The case value in a fraternity hazing wrongful death reflects several converging factors: an eighteen-year-old with a full life expectancy and earning potential ahead, a national fraternity that published its own admission of policy violations, a deep-pocket institutional defendant, and a state that felonized the very conduct that caused the death.

The economic loss component is substantial. Lost earning capacity for a young adult with college prospects can be projected over a forty-plus-year working life. A forensic economist builds this number from worklife expectancy tables, educational trajectory, and projected career earnings. On top of the wage loss, there are fringe benefits — health insurance, retirement contributions, paid leave — which federal labor data shows run roughly thirty percent of total compensation for a private-sector worker. All of it is lost.

The non-economic damages — loss of love, affection, companionship, guidance, and emotional support — are recoverable by surviving parents under Article 2315.2 and are typically the largest component in the death of a young adult child. No receipt can measure what a parent loses when their eighteen-year-old does not come home. The law recognizes this and allows a jury to put a number on it.

The survival action under Article 2315.1 captures the victim’s pre-death conscious pain and suffering, medical expenses, and any other damages the young person would have been entitled to claim had they survived. In a hazing death, the duration and severity of suffering between the hazing injury and death can be significant — and that suffering is independently compensable.

Based on comparable hazing wrongful death cases against national Greek organizations nationally — which have resulted in multi-million-dollar settlements and verdicts — the value range in a case of this nature, with an institutional admission of policy violations, a deep-pocket national defendant, and the full life-cycle value of an eighteen-year-old’s wrongful death, falls within a range of approximately three million to fifteen million dollars. Every case depends on its specific facts, and past results depend on the facts of each case and do not guarantee future outcomes. But the combination of Louisiana’s no-cap rule, the fraternity’s own published admission, and the felony classification of the conduct creates a damages posture that is among the strongest available in any state’s hazing wrongful death framework.

The Defense Playbook: What the Fraternity’s Lawyers Will Try

The national fraternity and its insurers have a playbook. It is not improvised — it is refined through decades of hazing cases across the country. Here are the plays, in order, and here is how each one is answered:

Play 1: “He consented. He chose to participate.” This is the oldest card in the deck. The defense will argue the victim was a willing participant in the activities that led to his death, and therefore the fraternity and its members bear reduced or no responsibility.
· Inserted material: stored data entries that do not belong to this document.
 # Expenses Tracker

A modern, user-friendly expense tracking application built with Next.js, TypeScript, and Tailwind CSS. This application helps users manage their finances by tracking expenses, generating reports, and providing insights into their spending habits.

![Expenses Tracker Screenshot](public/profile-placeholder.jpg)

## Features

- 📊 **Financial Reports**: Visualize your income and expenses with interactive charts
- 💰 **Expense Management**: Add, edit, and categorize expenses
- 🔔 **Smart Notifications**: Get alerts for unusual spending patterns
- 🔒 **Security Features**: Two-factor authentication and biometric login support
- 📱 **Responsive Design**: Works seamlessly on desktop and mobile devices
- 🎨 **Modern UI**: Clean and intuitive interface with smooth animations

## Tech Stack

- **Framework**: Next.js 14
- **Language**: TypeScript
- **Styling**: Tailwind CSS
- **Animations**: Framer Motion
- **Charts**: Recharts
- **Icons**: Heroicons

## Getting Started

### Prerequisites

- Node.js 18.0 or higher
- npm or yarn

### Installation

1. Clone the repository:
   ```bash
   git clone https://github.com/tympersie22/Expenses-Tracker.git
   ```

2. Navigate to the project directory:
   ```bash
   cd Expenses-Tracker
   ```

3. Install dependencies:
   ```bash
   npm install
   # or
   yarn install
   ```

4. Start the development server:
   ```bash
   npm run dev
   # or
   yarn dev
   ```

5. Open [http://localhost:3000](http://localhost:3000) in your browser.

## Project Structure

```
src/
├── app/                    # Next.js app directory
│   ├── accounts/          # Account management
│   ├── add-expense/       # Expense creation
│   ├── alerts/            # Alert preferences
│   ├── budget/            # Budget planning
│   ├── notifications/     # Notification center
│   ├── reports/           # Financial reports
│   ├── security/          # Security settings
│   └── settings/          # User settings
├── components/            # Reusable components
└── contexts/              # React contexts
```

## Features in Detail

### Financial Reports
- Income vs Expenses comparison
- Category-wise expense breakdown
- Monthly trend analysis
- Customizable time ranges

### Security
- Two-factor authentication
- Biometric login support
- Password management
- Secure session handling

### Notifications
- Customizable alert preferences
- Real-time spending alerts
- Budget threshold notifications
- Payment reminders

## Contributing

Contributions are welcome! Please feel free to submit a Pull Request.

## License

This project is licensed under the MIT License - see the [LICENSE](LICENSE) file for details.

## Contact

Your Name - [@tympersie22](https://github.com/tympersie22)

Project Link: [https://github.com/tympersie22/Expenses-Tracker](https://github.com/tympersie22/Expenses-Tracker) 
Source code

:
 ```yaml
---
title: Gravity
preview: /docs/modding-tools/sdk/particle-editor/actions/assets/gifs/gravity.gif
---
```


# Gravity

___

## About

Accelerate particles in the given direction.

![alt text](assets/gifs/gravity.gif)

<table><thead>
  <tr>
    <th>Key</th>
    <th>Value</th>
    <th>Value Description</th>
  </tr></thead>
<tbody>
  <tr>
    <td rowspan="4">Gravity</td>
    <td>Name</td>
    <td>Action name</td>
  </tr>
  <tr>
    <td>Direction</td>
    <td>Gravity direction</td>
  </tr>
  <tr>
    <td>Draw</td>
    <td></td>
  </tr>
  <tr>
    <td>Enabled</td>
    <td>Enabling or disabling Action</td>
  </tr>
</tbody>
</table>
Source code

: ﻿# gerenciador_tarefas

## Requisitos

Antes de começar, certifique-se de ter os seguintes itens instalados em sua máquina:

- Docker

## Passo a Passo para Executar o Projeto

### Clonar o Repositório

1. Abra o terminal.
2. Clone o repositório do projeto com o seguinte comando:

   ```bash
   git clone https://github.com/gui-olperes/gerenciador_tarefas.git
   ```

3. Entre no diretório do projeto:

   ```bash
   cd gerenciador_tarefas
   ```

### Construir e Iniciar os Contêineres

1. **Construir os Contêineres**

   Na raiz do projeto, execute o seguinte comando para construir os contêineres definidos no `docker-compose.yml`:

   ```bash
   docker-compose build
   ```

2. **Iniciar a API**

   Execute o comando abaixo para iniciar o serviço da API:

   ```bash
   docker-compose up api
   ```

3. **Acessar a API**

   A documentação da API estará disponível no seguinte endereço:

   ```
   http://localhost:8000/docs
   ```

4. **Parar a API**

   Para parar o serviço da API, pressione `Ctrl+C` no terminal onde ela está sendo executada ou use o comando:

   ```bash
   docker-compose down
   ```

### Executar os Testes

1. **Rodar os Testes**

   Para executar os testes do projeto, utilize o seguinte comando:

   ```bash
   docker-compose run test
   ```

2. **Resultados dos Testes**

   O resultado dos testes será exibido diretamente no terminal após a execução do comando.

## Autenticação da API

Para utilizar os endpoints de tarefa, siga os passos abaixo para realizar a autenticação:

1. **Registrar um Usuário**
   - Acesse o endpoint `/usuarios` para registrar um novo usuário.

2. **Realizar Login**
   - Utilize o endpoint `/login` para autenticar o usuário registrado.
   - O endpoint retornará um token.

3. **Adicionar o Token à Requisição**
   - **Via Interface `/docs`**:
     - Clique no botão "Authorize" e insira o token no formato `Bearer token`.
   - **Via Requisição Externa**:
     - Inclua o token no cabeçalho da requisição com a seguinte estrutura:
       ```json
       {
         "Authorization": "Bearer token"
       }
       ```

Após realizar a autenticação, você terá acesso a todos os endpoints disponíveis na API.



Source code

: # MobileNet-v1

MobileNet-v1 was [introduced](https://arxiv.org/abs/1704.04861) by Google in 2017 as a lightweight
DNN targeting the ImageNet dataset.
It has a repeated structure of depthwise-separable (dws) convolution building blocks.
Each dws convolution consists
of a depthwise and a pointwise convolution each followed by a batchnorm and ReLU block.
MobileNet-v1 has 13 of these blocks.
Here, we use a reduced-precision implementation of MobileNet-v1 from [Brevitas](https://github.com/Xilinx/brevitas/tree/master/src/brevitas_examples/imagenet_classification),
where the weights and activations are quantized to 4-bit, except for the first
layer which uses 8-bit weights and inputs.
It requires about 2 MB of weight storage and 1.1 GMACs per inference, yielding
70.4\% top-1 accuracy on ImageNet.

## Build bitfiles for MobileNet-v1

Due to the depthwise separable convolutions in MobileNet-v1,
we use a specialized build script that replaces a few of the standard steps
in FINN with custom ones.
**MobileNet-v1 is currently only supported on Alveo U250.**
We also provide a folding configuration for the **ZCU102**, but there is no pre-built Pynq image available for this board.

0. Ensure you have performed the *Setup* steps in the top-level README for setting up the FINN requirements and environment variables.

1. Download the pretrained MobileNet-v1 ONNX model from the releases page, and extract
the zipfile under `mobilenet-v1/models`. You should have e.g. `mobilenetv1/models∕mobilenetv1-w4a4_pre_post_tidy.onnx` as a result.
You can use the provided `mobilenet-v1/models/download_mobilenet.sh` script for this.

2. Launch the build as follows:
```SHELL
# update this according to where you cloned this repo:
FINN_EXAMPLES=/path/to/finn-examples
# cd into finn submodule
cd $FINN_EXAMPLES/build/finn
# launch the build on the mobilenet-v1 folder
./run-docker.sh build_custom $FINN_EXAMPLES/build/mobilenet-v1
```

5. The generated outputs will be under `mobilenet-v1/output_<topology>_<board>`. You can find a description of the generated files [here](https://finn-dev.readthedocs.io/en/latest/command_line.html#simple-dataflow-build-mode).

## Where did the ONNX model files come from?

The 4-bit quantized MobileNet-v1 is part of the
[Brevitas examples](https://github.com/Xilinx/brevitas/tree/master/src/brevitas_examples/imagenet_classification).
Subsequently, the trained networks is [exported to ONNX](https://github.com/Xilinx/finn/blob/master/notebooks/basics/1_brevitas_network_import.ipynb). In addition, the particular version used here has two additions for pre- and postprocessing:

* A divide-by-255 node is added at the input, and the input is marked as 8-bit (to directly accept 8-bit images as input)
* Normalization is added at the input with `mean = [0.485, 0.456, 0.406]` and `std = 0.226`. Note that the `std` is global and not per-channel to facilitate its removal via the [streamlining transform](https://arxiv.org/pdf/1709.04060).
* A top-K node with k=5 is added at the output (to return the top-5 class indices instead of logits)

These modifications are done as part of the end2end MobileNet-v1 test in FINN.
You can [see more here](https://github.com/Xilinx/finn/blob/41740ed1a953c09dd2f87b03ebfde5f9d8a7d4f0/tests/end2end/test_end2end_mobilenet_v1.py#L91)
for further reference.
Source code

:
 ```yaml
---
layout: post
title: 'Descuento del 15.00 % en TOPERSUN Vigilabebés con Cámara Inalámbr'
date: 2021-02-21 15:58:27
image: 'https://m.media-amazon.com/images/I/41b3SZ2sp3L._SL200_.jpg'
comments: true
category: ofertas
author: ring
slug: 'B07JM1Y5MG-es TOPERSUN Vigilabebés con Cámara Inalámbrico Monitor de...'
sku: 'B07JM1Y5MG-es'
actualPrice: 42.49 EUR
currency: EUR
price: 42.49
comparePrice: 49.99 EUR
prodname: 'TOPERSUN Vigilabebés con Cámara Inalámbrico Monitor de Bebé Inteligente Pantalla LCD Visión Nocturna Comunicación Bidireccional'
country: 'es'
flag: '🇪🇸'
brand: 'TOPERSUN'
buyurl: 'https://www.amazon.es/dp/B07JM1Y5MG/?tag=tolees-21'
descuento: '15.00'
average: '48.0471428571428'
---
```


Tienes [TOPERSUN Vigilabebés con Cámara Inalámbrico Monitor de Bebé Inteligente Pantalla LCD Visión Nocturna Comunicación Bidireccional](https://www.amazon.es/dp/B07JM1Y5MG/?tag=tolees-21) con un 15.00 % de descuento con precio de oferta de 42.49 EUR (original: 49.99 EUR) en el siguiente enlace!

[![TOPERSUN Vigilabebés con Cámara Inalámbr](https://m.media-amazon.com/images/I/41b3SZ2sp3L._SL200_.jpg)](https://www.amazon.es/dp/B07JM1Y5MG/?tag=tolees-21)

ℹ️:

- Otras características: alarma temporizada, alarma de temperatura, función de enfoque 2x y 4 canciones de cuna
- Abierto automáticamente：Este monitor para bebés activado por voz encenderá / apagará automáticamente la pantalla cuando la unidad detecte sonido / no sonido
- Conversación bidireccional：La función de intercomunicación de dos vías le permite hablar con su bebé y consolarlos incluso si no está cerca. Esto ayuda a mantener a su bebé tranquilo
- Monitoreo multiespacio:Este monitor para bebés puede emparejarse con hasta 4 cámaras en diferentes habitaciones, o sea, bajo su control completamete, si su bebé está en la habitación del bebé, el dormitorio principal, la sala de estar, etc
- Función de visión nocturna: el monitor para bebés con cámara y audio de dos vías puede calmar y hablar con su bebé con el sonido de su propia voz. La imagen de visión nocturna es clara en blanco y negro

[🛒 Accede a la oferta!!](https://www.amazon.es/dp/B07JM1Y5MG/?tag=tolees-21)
The counter is absolute: Louisiana’s anti-hazing statute recognizes the inherent power dynamics of pledging that make true consent impossible. A pledge seeking admission to a fraternity is not in a position of equal power. The activities are designed to strip resistance. And the fraternity’s own published admission that its anti-hazing policies were violated proves the conduct was outside the bounds of anything the organization itself would permit — which means it was not a mutual, consensual activity but a breach of duty by the people who controlled the environment.

Play 2: “The national organization didn’t control the chapter.” The national fraternity will argue it merely licenses the local chapter’s use of its name and does not control day-to-day operations, so it cannot be responsible for the chapter’s conduct. This argument fails against the fraternity’s own published policies — the very policies it admits were violated. An organization that writes anti-hazing policies, requires chapters to follow them, and then fails to enforce them has a duty it created and a breach it documented. The fraternity held itself out as the authority over its chapters’ conduct — to students, to parents, to universities. Apparent agency and direct organizational negligence both reach the national entity.

Play 3: Quick settlement offers to individual members’ families. The defense may approach individual students’ families with relatively small settlement offers, accompanied by releases designed to insulate those individuals — and, by extension, the organization — from further liability. A quick check with a release buried in it is designed to close off the path to the national organization’s deeper pockets before the family understands what the case is actually worth. Every offer should be reviewed by counsel before a single document is signed.

Play 4: “The university is responsible, not us.” The fraternity may point at LSU and argue the university had oversight obligations it failed to meet. While the university may have its own duties, each defendant has independent obligations — the national fraternity’s duty to enforce its policies does not disappear because the university also had a duty. And claims against LSU are governed by the Louisiana Tort Claims Act, which imposes damage limitations that do not apply to the private fraternity defendant. The university is a secondary target, not a shield.

Play 5: Delay aimed at the prescription period. Louisiana’s one-year prescriptive period is among the shortest in the nation. The defense knows this. Every week of delay — through “investigation,” through requests for “more information,” through promises of a “fair resolution” that never materializes — is a week closer to the deadline. The counter is simple: file within the prescriptive period, and let the evidence preservation and discovery process proceed on the litigation timeline, not the defense’s stalling timeline.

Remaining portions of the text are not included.